> _Problem requirements_: Pull out every line with the word "center" from the entries below.

[Stored items from a collection]
┌──
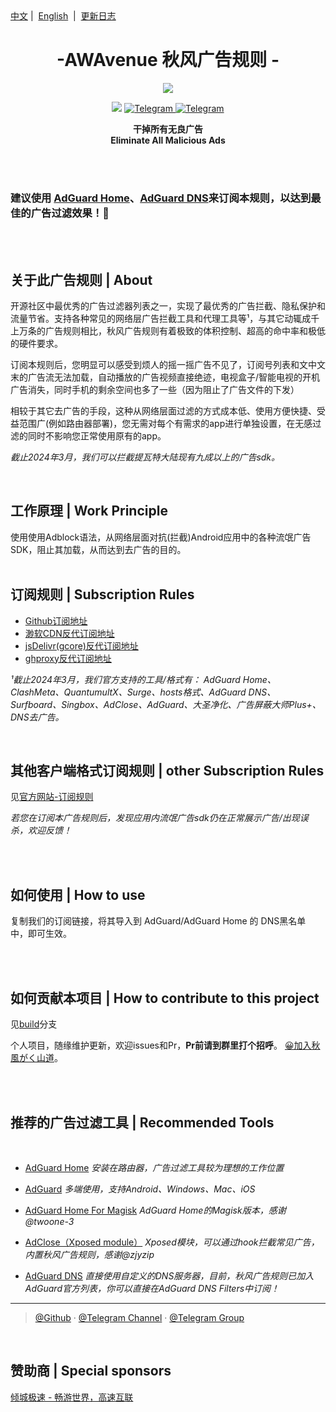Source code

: <div align="left">
<a href="/README.md">中文</a>&nbsp;|&nbsp;
<a href="/assets/README_en-US.md">English</a> &nbsp;|&nbsp;
<a href="/assets/README_Update.md">更新日志</a> 
</div>


<h1 align="center">-AWAvenue 秋风广告规则 -</h1>

<p align="center">
   <img src="https://jsd.onmicrosoft.cn/gh/TG-Twilight/AWAvenue-Ads-Rule@main/assets/assets.png">
</p>
<p align="center">
 <img src="https://img.shields.io/github/stars/TG-Twilight/AWAvenue-Ads-Rule?style=for-the-badge&colorA=FFEBEB&colorB=FFD9DC&logo=github&logoColor=black">
  <a href="https://t.me/AWAvenueAdsRule">
    <img src="https://img.shields.io/badge/dynamic/json?style=for-the-badge&colorA=DAE9FC&colorB=056DE8&label=%E9%A2%91%E9%81%93&logo=telegram&query=%24.data.totalSubs&url=https%3A%2F%2Fapi.spencerwoo.com%2Fsubstats%2F%3Fsource%3Dtelegram%26queryKey%3DAWAvenueAdsRule" alt="Telegram">
  </a>
  <a href="https://t.me/AWAvenueAdsCheat">
    <img src="https://img.shields.io/badge/dynamic/json?style=for-the-badge&colorA=DAE9FC&colorB=056DE8&label=%E7%BE%A4%E8%81%8A&logo=telegram&query=%24.data.totalSubs&url=https%3A%2F%2Fapi.spencerwoo.com%2Fsubstats%2F%3Fsource%3Dtelegram%26queryKey%3DAWAvenueAdsChat" alt="Telegram">
  </a>
</p>


<p align="center"><b>干掉所有无良广告<br>Eliminate All Malicious Ads</b></p>
<br />
<br />

### 建议使用 [AdGuard Home](https://github.com/AdguardTeam/AdGuardHome)、[AdGuard DNS](https://adguard-dns.io/zh_cn/welcome.html)来订阅本规则，以达到最佳的广告过滤效果！🐼

<br />
<br />

## 关于此广告规则 | About

开源社区中最优秀的广告过滤器列表之一，实现了最优秀的广告拦截、隐私保护和流量节省。支持各种常见的网络层广告拦截工具和代理工具等¹，与其它动辄成千上万条的广告规则相比，秋风广告规则有着极致的体积控制、超高的命中率和极低的硬件要求。

订阅本规则后，您明显可以感受到烦人的摇一摇广告不见了，订阅号列表和文中文末的广告流无法加载，自动播放的广告视频直接绝迹，电视盒子/智能电视的开机广告消失，同时手机的剩余空间也多了一些（因为阻止了广告文件的下发）

相较于其它去广告的手段，这种从网络层面过滤的方式成本低、使用方便快捷、受益范围广(例如路由器部署)，您无需对每个有需求的app进行单独设置，在无感过滤的同时不影响您正常使用原有的app。

*截止2024年3月，我们可以拦截提瓦特大陆现有九成以上的广告sdk。*

<br />

## 工作原理 | Work Principle

使用使用Adblock语法，从网络层面对抗(拦截)Android应用中的各种流氓广告SDK，阻止其加载，从而达到去广告的目的。<br />
<br />

## 订阅规则 | Subscription Rules

- [Github订阅地址](https://raw.githubusercontent.com/TG-Twilight/AWAvenue-Ads-Rule/main/AWAvenue-Ads-Rule.txt)
- [渺软CDN反代订阅地址](https://jsd.onmicrosoft.cn/gh/TG-Twilight/AWAvenue-Ads-Rule@main/AWAvenue-Ads-Rule.txt)
- [jsDelivr(gcore)反代订阅地址](https://gcore.jsdelivr.net/gh/TG-Twilight/AWAvenue-Ads-Rule@main/AWAvenue-Ads-Rule.txt)
- [ghproxy反代订阅地址](https://mirror.ghproxy.com/https://raw.githubusercontent.com/TG-Twilight/AWAvenue-Ads-Rule/main/AWAvenue-Ads-Rule.txt)

*¹截止2024年3月，我们官方支持的工具/格式有：
AdGuard Home、ClashMeta、QuantumultX、Surge、hosts格式、AdGuard DNS、Surfboard、Singbox、AdClose、AdGuard、大圣净化、广告屏蔽大师Plus+、DNS去广告。*

<br />

## 其他客户端格式订阅规则 | other Subscription Rules

见[官方网站-订阅规则](https://awavenue.top/Sub.html)

 *若您在订阅本广告规则后，发现应用内流氓广告sdk仍在正常展示广告/出现误杀，欢迎反馈！*

<br />
<br />

## 如何使用 | How to use
复制我们的订阅链接，将其导入到 AdGuard/AdGuard Home 的 DNS黑名单 中，即可生效。

<br />
<br />

## 如何贡献本项目 | How to contribute to this project

见[build](https://github.com/TG-Twilight/AWAvenue-Ads-Rule/tree/build)分支

个人项目，随缘维护更新，欢迎issues和Pr，**Pr前请到群里打个招呼**。   [😀加入秋風がく山道](https://t.me/AWAvenueAdsChat)。

<br />
<br />

## 推荐的广告过滤工具 | Recommended Tools

<br />

- [AdGuard Home](https://github.com/AdguardTeam/AdGuardHome)    *安装在路由器，广告过滤工具较为理想的工作位置*

- [AdGuard](https://adguard.com/)    *多端使用，支持Android、Windows、Mac、iOS*

- [AdGuard Home For Magisk](https://github.com/twoone-3/AdGuardHomeForMagisk)   *AdGuard Home的Magisk版本，感谢 @twoone-3*

- [AdClose（Xposed module）](https://t.me/AdClose)    *Xposed模块，可以通过hook拦截常见广告，内置秋风广告规则，感谢@zjyzip*

- [AdGuard DNS](https://adguard-dns.io/en/welcome.html)    *直接使用自定义的DNS服务器，目前，秋风广告规则已加入AdGuard官方列表，你可以直接在AdGuard DNS Filters中订阅！*

---

> [@Github](https://github.com/TG-Twilight/AWAvenue-Ads-Rule) · [@Telegram Channel](https://t.me/AWAvenueAdsRule) · [@Telegram Group](https://t.me/AWAvenueAdsChat)

<br />

## 赞助商 | Special sponsors

[倾城极速 - 畅游世界，高速互联](https://x7a4ds7s.wcnmdmht.biz/#/register?code=prbbRzx9)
└──
> _Response_:
<h1 align="center">-AWAvenue 秋风广告规则 -</h1>
<p align="center">
<p align="center">
<p align="center"><b>干掉所有无良广告<br>Eliminate All Malicious Ads</b></p>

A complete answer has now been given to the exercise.